* _Your instructions_
Only an exact repetition of all the entries will be accepted.

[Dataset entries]
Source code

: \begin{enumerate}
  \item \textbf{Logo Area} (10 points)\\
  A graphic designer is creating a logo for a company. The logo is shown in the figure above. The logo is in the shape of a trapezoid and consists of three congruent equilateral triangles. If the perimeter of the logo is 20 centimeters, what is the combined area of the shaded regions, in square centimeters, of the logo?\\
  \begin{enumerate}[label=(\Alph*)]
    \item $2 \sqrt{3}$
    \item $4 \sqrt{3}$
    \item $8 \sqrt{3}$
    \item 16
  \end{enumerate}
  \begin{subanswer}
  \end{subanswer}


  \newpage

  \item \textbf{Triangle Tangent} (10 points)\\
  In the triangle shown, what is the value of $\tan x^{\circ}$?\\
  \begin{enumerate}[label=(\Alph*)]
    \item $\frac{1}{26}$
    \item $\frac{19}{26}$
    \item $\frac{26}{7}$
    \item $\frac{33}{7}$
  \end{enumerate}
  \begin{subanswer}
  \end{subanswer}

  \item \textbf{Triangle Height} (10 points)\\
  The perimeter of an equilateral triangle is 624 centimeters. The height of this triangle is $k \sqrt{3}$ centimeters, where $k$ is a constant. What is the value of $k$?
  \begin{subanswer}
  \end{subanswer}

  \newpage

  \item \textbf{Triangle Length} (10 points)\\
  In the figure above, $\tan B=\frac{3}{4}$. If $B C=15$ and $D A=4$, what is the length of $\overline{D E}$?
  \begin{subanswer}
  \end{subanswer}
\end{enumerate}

* _Response box_
Source code

: \begin{enumerate}
  \item \textbf{Logo Area} (10 points)\\
  A graphic designer is creating a logo for a company. The logo is shown in the figure above. The logo is in the shape of a trapezoid and consists of three congruent equilateral triangles. If the perimeter of the logo is 20 centimeters, what is the combined area of the shaded regions, in square centimeters, of the logo?\\
  \begin{enumerate}[label=(\Alph*)]
    \item $2 \sqrt{3}$
    \item $4 \sqrt{3}$
    \item $8 \sqrt{3}$
    \item 16
  \end{enumerate}
  \begin{subanswer}
  \end{subanswer}


  \newpage

  \item \textbf{Triangle Tangent} (10 points)\\
  In the triangle shown, what is the value of $\tan x^{\circ}$?\\
  \begin{enumerate}[label=(\Alph*)]
    \item $\frac{1}{26}$
    \item $\frac{19}{26}$
    \item $\frac{26}{7}$
    \item $\frac{33}{7}$
  \end{enumerate}
  \begin{subanswer}
  \end{subanswer}

  \item \textbf{Triangle Height} (10 points)\\
  The perimeter of an equilateral triangle is 624 centimeters. The height of this triangle is $k \sqrt{3}$ centimeters, where $k$ is a constant. What is the value of $k$?
  \begin{subanswer}
  \end{subanswer}

  \newpage

  \item \textbf{Triangle Length} (10 points)\\
  In the figure above, $\tan B=\frac{3}{4}$. If $B C=15$ and $D A=4$, what is the length of $\overline{D E}$?
  \begin{subanswer}
  \end{subanswer}
\end{enumerate}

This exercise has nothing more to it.